After finding the line with "- Node.js and Angular CLI installed" in the entries below, retype exactly each line from there through the line with "- [ ] Understand different", including that final line.

##########

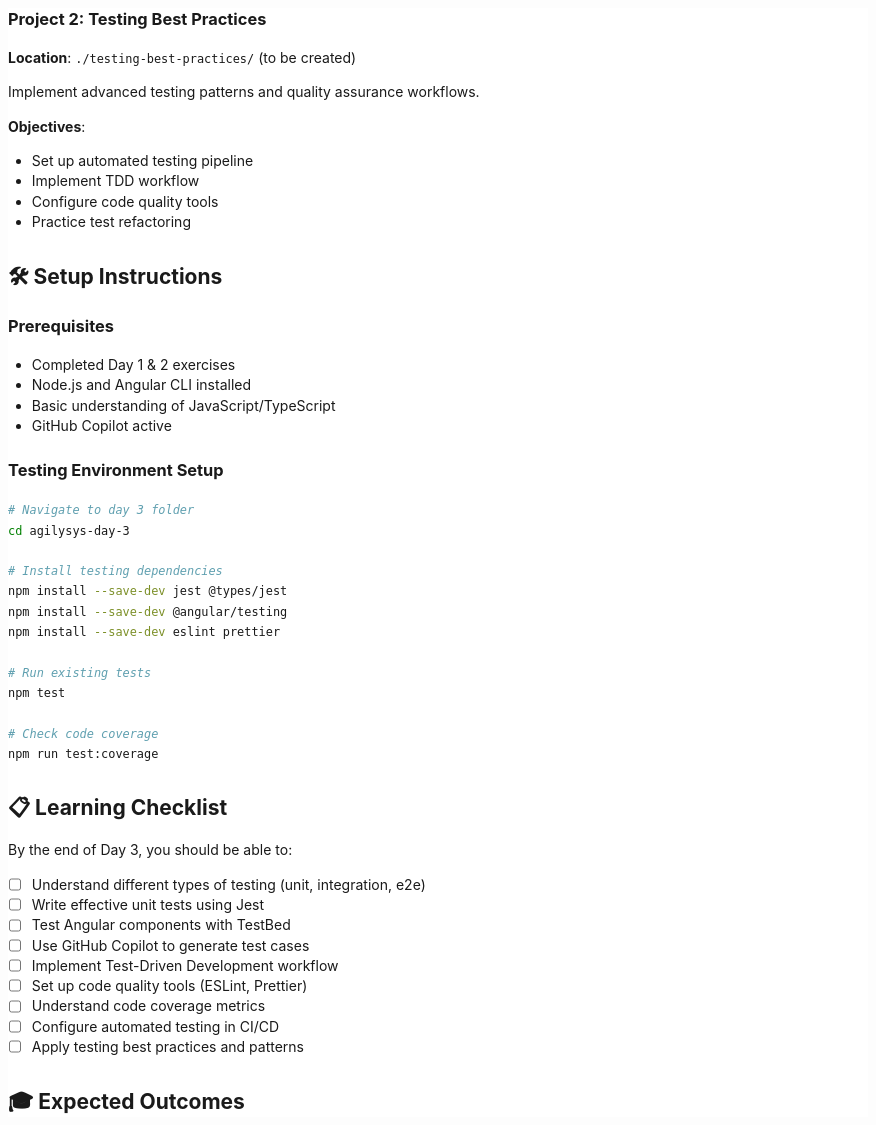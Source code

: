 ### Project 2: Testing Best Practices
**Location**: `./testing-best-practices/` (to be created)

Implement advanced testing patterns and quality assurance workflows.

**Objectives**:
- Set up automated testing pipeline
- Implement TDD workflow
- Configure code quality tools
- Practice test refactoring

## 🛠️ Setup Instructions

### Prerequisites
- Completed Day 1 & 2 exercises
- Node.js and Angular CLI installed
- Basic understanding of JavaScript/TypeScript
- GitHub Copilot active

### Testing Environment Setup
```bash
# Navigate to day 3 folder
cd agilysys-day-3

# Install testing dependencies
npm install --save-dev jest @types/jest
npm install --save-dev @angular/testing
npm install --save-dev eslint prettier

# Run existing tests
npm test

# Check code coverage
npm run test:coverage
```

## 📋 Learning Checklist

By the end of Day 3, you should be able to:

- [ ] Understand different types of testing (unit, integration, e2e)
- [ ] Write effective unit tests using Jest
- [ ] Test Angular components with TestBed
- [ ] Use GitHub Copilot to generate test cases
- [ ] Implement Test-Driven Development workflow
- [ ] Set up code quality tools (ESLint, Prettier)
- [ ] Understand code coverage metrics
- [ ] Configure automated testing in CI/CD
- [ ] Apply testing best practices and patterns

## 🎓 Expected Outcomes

##########

**RESULT OF THE TASK**:
- Node.js and Angular CLI installed
- Basic understanding of JavaScript/TypeScript
- GitHub Copilot active

### Testing Environment Setup
```bash
# Navigate to day 3 folder
cd agilysys-day-3

# Install testing dependencies
npm install --save-dev jest @types/jest
npm install --save-dev @angular/testing
npm install --save-dev eslint prettier

# Run existing tests
npm test

# Check code coverage
npm run test:coverage
```

## 📋 Learning Checklist

By the end of Day 3, you should be able to:

- [ ] Understand different types of testing (unit, integration, e2e)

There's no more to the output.